Your answer must hold only the lines below from the line containing "cache misses, while" through the line containing "of the way that", each reproduced exactly.

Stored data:
-- -- --

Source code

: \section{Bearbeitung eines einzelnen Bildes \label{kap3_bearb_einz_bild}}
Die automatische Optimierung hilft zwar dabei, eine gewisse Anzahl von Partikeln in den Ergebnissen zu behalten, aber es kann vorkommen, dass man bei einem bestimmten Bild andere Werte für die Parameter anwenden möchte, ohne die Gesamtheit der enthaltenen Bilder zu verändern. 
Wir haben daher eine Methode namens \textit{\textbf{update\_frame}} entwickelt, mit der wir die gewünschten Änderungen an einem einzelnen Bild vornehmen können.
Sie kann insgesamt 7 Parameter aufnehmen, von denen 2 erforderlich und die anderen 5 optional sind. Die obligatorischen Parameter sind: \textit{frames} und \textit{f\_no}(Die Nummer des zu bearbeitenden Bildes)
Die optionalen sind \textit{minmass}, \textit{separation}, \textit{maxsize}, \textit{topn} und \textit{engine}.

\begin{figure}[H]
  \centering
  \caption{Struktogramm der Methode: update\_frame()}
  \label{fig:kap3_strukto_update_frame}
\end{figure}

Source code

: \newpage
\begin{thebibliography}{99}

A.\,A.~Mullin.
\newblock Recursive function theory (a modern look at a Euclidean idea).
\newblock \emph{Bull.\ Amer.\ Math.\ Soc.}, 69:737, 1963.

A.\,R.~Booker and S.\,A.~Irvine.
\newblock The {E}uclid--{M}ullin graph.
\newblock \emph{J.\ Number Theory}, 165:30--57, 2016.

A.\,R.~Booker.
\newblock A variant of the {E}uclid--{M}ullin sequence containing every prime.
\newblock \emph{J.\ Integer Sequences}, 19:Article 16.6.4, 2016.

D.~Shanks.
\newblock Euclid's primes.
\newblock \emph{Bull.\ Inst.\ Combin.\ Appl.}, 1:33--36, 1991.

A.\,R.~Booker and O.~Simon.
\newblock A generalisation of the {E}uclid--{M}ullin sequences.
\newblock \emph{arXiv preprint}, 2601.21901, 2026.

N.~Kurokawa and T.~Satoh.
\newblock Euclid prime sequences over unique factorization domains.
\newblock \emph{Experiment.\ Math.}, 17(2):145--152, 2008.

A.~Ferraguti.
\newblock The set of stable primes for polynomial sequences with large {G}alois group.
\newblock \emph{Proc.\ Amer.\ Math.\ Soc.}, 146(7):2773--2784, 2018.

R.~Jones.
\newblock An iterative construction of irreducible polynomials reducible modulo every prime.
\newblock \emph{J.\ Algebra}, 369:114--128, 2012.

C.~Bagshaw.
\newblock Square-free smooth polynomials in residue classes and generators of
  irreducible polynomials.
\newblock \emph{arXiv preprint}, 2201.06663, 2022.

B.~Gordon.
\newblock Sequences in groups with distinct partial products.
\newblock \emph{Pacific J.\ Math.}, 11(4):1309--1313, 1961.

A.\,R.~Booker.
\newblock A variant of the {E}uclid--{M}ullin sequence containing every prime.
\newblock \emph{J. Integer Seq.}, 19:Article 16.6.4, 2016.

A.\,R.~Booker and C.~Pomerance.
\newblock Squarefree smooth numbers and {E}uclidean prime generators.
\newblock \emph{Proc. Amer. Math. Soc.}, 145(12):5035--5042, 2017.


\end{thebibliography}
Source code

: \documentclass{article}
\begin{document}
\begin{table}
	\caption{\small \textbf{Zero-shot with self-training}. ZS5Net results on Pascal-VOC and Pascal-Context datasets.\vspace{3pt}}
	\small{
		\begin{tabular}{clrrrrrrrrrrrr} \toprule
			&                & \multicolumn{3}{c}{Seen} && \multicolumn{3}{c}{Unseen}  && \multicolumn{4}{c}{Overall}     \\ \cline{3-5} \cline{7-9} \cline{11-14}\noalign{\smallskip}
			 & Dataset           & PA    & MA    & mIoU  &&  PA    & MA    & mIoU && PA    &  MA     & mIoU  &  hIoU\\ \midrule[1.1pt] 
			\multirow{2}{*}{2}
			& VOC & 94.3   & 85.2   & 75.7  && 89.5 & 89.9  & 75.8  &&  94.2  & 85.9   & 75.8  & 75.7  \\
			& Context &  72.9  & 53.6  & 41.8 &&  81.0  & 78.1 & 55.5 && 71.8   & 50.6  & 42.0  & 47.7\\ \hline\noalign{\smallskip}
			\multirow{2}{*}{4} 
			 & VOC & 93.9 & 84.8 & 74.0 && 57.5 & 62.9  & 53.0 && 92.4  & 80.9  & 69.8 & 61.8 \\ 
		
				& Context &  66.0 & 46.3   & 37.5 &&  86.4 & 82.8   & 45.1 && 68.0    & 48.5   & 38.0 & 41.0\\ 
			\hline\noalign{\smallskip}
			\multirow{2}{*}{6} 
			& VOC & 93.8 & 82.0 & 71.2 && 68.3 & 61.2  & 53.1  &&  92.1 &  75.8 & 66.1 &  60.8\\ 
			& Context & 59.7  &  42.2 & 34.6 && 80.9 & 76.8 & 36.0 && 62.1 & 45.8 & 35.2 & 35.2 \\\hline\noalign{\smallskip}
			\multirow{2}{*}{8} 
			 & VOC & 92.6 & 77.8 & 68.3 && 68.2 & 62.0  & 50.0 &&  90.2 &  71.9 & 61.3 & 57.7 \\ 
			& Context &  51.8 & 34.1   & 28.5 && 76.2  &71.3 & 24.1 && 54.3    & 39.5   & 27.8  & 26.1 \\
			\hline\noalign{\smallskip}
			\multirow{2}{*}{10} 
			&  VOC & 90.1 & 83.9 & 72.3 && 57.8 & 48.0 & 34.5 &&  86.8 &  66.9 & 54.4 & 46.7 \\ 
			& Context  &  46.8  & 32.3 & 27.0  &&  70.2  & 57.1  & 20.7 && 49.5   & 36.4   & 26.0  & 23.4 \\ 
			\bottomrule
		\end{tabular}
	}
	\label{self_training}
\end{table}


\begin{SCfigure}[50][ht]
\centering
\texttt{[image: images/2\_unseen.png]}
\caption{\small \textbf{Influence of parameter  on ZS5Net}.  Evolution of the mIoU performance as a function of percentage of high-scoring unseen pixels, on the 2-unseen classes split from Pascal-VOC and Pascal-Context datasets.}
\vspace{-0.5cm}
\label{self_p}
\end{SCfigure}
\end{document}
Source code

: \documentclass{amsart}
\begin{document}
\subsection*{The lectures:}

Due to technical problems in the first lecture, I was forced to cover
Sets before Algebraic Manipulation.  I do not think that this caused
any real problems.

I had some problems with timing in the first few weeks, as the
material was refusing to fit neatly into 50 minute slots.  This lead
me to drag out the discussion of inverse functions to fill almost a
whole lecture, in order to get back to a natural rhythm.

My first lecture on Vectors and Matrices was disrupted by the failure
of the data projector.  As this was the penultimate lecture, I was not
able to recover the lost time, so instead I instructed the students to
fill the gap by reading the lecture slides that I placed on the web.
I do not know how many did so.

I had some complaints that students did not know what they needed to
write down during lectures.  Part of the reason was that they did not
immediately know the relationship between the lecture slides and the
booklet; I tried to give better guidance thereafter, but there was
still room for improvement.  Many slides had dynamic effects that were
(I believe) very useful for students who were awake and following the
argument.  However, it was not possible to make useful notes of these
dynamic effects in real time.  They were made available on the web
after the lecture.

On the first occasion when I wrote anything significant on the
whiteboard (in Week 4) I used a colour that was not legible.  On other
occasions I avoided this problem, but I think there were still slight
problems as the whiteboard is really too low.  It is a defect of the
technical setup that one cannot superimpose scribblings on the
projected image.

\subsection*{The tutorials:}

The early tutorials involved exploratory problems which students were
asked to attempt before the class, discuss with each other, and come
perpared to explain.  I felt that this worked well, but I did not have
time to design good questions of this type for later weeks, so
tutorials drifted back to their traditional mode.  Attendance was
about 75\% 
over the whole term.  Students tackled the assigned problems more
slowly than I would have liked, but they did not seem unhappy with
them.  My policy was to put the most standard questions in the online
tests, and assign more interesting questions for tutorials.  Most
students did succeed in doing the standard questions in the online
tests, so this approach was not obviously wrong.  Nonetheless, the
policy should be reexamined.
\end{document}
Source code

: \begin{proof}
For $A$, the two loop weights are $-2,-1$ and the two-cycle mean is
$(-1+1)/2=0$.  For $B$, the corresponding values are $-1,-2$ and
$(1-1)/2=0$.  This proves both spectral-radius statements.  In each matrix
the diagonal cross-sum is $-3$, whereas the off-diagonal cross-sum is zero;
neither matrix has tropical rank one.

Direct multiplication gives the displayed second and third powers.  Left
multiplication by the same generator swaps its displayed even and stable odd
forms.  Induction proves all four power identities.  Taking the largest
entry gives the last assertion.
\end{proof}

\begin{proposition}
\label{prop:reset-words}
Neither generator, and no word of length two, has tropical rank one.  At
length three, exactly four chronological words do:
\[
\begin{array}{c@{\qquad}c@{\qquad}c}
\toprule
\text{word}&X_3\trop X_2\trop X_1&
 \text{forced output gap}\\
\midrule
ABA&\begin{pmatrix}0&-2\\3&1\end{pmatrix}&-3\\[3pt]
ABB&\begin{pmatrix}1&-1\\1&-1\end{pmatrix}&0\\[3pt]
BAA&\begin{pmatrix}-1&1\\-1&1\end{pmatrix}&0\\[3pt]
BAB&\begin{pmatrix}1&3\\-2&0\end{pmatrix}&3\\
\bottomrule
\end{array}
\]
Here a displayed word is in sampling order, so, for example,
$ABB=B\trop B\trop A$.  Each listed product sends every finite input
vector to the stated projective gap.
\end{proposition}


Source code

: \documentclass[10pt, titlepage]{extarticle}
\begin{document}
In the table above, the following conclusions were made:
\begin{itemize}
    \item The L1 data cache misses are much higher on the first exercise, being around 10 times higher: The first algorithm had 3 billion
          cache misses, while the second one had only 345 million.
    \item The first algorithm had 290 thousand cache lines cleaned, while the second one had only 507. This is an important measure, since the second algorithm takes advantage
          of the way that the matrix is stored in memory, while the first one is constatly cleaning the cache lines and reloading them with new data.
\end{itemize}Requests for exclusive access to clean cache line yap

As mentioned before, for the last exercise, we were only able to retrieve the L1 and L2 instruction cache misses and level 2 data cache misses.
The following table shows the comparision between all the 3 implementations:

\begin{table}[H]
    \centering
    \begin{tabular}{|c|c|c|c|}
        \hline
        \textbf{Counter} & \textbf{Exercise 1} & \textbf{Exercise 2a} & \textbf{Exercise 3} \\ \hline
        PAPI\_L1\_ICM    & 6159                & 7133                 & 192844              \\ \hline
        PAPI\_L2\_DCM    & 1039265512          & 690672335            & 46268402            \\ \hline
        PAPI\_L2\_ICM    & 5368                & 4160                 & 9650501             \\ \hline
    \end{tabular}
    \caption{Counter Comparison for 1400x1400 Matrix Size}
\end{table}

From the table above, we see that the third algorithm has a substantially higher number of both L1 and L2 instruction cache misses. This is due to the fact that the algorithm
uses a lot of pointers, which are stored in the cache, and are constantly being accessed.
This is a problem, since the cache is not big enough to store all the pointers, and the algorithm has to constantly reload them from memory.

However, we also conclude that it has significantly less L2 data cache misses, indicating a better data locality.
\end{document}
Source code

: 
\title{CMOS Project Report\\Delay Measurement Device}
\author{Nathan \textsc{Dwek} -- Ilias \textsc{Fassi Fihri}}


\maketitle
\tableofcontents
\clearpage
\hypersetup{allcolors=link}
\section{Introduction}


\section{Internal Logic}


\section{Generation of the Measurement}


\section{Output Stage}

-- -- --

EXERCISE RESULT:
          cache misses, while the second one had only 345 million.
    \item The first algorithm had 290 thousand cache lines cleaned, while the second one had only 507. This is an important measure, since the second algorithm takes advantage
          of the way that the matrix is stored in memory, while the first one is constatly cleaning the cache lines and reloading them with new data.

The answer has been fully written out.